Interpretacja ogólna ministra finansów

Po regularnych porażkach w sądzie skarbówka zmieniła zdanie. Przyznała, że należności za urlop i chorobę są częścią składową wynagrodzenia i także powinny być uwzględniane przy rozliczaniu ulgi. „Nie ma podstaw prawnych do wyłączenia z katalogu kosztów kwalifikowanych ulgi badawczo-rozwojowej należności poniesionych przez pracodawcę, stanowiących przychód pracownika realizującego działalność badawczo-rozwojową, a uzyskanych, gdy nie świadczy on pracy z powodu usprawiedliwionej nieobecności” – czytamy w interpretacji ogólnej.

– Obowiązek wyłączania z kosztów kwalifikowanych wynagrodzeń za czas urlopu i choroby był kłopotliwy dla firm i znacznie ograniczał korzyści z ulgi. Dobrze więc, że fiskus w końcu w tej sprawie ustąpił – mówi Paweł Kuźmiak. Wskazuje, że przedsiębiorcy, którzy z powodu negatywnego stanowiska skarbówki nie korzystali w poprzednich latach w pełnym zakresie z ulgi, mogą teraz złożyć korekty rozliczeń.
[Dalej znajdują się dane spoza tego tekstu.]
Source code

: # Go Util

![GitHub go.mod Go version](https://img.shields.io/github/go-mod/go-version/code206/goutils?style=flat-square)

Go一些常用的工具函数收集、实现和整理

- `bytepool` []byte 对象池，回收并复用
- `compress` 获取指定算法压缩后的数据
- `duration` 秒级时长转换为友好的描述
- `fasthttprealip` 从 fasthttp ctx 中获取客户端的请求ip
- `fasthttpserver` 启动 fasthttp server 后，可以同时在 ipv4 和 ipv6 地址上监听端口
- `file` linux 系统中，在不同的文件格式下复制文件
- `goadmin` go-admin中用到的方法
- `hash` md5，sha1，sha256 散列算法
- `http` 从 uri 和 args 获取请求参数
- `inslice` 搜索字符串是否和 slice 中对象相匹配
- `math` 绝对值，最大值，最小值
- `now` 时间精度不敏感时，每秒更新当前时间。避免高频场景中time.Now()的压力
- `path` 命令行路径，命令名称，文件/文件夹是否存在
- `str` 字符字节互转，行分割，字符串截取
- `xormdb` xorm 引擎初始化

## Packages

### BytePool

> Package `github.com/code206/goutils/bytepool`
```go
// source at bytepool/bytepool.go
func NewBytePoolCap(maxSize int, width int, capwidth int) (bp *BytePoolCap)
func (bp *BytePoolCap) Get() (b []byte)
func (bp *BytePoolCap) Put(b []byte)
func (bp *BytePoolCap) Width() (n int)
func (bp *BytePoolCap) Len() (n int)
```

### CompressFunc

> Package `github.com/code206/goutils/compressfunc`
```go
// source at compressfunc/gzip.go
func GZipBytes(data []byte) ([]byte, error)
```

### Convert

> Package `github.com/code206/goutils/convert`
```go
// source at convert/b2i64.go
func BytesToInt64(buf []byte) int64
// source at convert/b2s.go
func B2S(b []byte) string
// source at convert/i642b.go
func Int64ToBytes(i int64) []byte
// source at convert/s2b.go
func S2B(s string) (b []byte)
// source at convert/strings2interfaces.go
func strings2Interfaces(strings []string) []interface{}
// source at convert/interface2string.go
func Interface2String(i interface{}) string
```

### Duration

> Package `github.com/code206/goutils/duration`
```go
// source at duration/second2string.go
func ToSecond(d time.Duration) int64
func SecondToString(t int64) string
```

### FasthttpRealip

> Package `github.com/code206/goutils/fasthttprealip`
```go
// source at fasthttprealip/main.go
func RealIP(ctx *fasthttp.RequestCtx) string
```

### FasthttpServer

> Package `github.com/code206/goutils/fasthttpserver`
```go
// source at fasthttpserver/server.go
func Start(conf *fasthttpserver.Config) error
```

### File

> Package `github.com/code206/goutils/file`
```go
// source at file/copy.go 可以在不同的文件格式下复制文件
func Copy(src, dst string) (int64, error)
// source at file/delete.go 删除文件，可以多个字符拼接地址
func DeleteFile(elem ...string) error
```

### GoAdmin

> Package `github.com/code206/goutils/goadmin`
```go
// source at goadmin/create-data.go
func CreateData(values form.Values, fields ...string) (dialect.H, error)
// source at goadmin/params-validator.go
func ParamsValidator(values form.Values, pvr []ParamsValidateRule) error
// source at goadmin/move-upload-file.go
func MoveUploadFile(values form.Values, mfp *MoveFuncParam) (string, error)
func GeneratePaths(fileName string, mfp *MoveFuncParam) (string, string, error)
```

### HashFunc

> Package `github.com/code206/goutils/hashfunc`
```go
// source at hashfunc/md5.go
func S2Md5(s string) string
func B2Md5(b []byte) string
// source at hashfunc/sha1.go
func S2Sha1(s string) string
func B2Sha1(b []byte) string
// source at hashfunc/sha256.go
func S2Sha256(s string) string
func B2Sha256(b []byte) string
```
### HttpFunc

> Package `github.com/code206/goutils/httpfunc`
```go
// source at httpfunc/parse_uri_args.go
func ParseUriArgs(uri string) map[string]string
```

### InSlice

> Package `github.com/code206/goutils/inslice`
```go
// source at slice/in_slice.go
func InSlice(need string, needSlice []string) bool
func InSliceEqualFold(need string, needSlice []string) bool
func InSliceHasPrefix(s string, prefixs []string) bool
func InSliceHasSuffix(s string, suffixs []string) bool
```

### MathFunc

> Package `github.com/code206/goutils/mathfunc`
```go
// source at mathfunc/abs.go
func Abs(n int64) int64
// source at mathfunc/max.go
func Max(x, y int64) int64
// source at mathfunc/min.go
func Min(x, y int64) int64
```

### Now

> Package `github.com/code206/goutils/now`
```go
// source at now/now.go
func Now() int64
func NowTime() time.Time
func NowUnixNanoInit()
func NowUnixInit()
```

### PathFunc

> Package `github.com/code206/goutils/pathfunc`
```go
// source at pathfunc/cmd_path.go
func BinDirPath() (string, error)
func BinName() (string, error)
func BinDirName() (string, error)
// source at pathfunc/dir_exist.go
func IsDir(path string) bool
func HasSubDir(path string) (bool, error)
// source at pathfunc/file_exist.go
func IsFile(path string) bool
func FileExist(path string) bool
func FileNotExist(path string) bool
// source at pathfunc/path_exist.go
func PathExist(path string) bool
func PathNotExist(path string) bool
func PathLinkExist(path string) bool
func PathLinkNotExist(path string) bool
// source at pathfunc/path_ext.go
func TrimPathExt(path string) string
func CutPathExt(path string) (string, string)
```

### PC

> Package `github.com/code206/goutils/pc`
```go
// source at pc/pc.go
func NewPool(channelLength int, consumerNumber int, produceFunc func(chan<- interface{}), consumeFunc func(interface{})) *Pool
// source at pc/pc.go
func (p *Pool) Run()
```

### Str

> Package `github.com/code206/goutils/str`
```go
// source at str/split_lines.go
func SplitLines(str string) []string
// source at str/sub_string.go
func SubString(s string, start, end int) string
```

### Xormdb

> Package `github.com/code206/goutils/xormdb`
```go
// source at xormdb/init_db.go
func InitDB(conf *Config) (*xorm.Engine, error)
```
– Niestety, interpretacja nie rozwiewa wszystkich wątpliwości. Pojawia się np. pytanie, jak liczyć koszty za okres absencji, jeśli pracownik zajmuje się nie tylko projektami badawczo-rozwojowymi, ale też innymi sprawami. Wydaje się, że należy zastosować proporcję (np. pół na pół), jaka wychodzi z ewidencji czasu jego faktycznej pracy w danym miesiącu. Ale pomysłów może być tu więcej – mówi Paweł Kuźmiak.